* PROBLEM TO SOLVE
Give an exact copy of the line that has "The other two" and of every line below it, through the last, with nothing else.

* LISTED RECORDS
☆ ☆ ☆ ☆ ☆ ☆ ☆

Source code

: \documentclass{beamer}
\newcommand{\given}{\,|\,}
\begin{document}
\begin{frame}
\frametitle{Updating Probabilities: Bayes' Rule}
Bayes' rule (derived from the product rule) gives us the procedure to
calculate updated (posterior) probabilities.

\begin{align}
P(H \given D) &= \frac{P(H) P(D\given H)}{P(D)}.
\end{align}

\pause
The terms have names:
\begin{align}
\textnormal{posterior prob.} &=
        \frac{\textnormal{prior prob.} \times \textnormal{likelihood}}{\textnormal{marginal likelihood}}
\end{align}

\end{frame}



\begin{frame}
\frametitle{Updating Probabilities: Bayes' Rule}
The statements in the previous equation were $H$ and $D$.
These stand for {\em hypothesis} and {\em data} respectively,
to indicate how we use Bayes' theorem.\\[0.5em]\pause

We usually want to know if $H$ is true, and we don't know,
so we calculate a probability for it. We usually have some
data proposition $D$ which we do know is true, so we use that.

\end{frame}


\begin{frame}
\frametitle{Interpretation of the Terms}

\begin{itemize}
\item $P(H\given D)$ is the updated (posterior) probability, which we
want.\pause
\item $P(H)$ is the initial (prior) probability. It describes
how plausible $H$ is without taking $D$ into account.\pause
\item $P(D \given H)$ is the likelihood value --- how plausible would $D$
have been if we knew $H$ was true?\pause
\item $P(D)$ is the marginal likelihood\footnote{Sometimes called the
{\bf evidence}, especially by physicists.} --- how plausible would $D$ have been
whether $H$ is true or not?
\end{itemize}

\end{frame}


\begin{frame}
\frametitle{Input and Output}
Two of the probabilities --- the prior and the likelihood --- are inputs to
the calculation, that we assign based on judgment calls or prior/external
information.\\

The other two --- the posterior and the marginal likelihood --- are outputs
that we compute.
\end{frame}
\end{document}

☆ ☆ ☆ ☆ ☆ ☆ ☆

* RESPONSE TO THE EXERCISE
The other two --- the posterior and the marginal likelihood --- are outputs
that we compute.
\end{frame}
\end{document}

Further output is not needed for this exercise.